30 September 2022, The Tablet

What do we want to sustain? Thinking about faith and climate


What do we want to sustain? Thinking about faith and climate
 

The Hook Lecture is produced by the Leeds Church Institute in partnership with Leeds Minster and the University of Leeds School of Philosophy, Religion and the History of Science. Carmody Grey delivered the lecture on 17 November 2021 in Leeds Minster, and we publish it here in full.

Why are we here? Not only here in this beautiful and ancient space, but here in this historical moment? Why are we where we are as a human family right now?

A few weeks ago, I was at a meeting of the world’s faith leaders at the Vatican. The President of the Pontifical Academy of Sciences informed us that his one-year-old granddaughter is likely to become an adult in a world that is uninhabitable.

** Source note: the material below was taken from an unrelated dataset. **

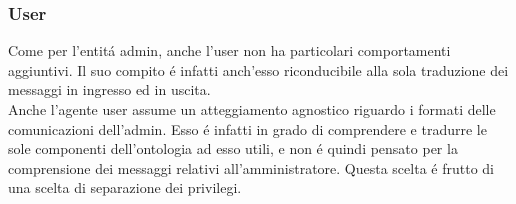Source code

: \subsubsection{User}
Come per l'entit\'a admin, anche l'user non ha particolari comportamenti aggiuntivi. Il suo compito \'e infatti anch'esso riconducibile alla sola traduzione dei messaggi in ingresso ed in uscita.\\
Anche l'agente user assume un atteggiamento agnostico riguardo i formati delle comunicazioni dell'admin. Esso \'e infatti in grado di comprendere e tradurre le sole componenti dell'ontologia ad esso utili, e non \'e quindi pensato per la comprensione dei messaggi relativi all'amministratore. Questa scelta \'e frutto di una scelta di separazione dei privilegi.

As a child, I was numb with horror contemplating the certainty that one day the sun will explode and engulf the earth. That is due to take place in around four billion years. Now we live a world in which what is at issue is whether or not we will have a habitat – a home – in one generation’s time.

The Paris climate agreement, which is nonbinding, and already unheeded, intended to limit warming to two degrees Celsius above pre-industrial levels. Its odds of succeeding, according to a recent study based on current emissions trends, are around one in twenty. That was before the last round of climate talks.